Automating DNS registration & certificate management in AKS: A step-by-step guide

Automating DNS registration & certificate management in AKS: A step-by-step guide

Introduction

With this blog post, I'll demonstrate how we can automatically register Ingress resources running on an AKS cluster with a public Azure DNS zone so they can be easily reached outside your cluster.

Further, I'll demonstrate how certificates can be automatically obtained from Let's Encrypt and then be assigned to those Ingress resources.

For that purpose, I'll use two Kubernetes controllers: ExternalDNS and Cert-Manager.

ExternalDNS for Kubernetes is a controller that automates the management of DNS records for Kubernetes resources by syncing them with various DNS providers, like Azure DNS zones.

On the other hand, Cert-Manager automates the management and issuance of  SSL/TLS certificates for applications running within a Kubernetes cluster.

For enhanced security, I'll use a Managed Identity with federated credentials, which requires using the Workload Identity feature on my AKS cluster.

High-level design of the proposed solution

This setup comes with a couple of compelling benefits... 🏆

Why you want to automate DNS and certificate management

  1. End-to-end Automation: Combining ExternalDNS and Cert-Manager provides end-to-end automation for exposing services securely over the internet. Cert-Manager handles the issuance and renewal of SSL/TLS certificates, while ExternalDNS manages DNS records, ensuring that the services are secure and reachable.
  2. Reducing the risk of certificate expiration: Cert-Manager supports the great ACME protocol. Combined with a Certificate Authority like Let's Encrypt, it streamlines obtaining and renewing SSL/TLS certificates. This eliminates the risk of expired certificates!
  3. Self-Service Capabilities: Developers can use annotations on Ingress resources to define DNS and certificate requirements for their services. This empowers development teams to manage their service configurations within established policies, reducing the burden on central IT or operations teams.
  4. Logging and Auditing: Both tools provide logging and auditing capabilities, making monitoring and tracking changes to DNS records and certificates easier. This is valuable for compliance, troubleshooting, and security purposes.

By combining Cert-Manager and ExternalDNS, we create a robust and automated solution that ensures our Ingress resources are secured with up-to-date certificates and that DNS records are always synchronized with the underlying services.

This approach greatly simplifies the operation of an Azure Kubernetes Cluster and helps accelerate the development cycle of developers using the Azure Kubernetes Service. 🚀

High-Level Steps ✍🏼

These are the high-level steps.

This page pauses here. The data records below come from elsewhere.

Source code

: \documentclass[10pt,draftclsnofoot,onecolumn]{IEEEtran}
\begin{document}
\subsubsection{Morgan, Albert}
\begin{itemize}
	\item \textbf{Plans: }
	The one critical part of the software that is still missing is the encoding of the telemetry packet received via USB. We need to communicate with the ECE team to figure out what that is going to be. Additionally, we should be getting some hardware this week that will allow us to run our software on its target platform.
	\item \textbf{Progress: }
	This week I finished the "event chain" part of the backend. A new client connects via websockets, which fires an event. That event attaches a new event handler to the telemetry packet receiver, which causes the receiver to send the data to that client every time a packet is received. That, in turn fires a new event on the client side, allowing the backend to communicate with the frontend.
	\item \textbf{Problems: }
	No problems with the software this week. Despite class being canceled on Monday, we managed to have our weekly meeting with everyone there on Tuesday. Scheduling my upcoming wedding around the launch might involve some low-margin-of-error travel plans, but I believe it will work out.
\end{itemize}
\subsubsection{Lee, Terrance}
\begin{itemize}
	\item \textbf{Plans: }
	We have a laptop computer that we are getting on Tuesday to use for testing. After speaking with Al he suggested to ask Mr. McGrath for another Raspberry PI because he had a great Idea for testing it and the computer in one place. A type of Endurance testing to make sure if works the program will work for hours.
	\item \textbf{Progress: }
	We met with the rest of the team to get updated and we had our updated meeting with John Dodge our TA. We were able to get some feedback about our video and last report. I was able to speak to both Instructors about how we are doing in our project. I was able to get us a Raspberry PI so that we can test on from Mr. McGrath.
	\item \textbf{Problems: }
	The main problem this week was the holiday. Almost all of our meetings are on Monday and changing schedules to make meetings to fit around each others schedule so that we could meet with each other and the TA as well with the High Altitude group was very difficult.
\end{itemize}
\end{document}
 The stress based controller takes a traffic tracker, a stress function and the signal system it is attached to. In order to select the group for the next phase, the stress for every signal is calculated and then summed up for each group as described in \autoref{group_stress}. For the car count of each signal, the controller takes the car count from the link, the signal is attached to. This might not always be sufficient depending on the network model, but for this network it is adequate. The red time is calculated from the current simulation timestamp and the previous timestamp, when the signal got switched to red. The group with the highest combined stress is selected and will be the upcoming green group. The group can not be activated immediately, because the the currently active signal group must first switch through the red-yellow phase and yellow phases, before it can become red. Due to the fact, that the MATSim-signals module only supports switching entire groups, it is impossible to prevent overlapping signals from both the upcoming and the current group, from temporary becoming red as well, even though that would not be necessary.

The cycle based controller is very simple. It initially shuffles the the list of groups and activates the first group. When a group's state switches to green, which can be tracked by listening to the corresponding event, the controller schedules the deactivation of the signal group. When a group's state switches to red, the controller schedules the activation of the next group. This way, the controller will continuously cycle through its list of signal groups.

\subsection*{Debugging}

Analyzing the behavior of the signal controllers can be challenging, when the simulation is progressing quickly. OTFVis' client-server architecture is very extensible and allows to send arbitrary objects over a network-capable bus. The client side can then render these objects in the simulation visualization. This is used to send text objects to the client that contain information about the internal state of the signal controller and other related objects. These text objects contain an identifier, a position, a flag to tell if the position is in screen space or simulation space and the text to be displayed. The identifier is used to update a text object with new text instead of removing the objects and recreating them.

I assume you already have an AKS cluster and Azure DNS Zone deployed. Also, I assume you have a running NGINX Ingress Controller setup.

  1. Enable Azure AD Workload Identities on AKS Cluster.
  2. Create and configure a Managed Identity and assign the required privileges.
  3. Install and/or configure NGINX Ingress Controller
  4. Install and configure External-DNS.
  5. Install and configure Cert-Manager.

Now that the context is set let's get to work👷🏽‍♂️🚧

Steps

Enable Azure AD Workload Identities

First, we must update our existing AKS cluster to support workload identities. Make sure your Azure CLI is least on version 2.47.0 or later.

az aks update `
  --name <cluster-name> `
  --resource-group <cluster-rg> `
  --subscription "<subscription>" `
  --enable-workload-identity `
  --enable-oidc-issuer
Enable Azure AD Workload Identities on an existing AKS cluster
💡 What is Azure AD Workload Identity?

Azure AD Workload Identity with AKS is a feature that bridges Kubernetes-native service accounts to Azure AD identities. This mapping allows a service account to access Azure AD-protected resources.

Afterward, we need to retrieve and store the issuer URL. The URL comes in the form of https://westeurope.oic.prod-aks.azure.com/<some-guid>/<another-guid>/.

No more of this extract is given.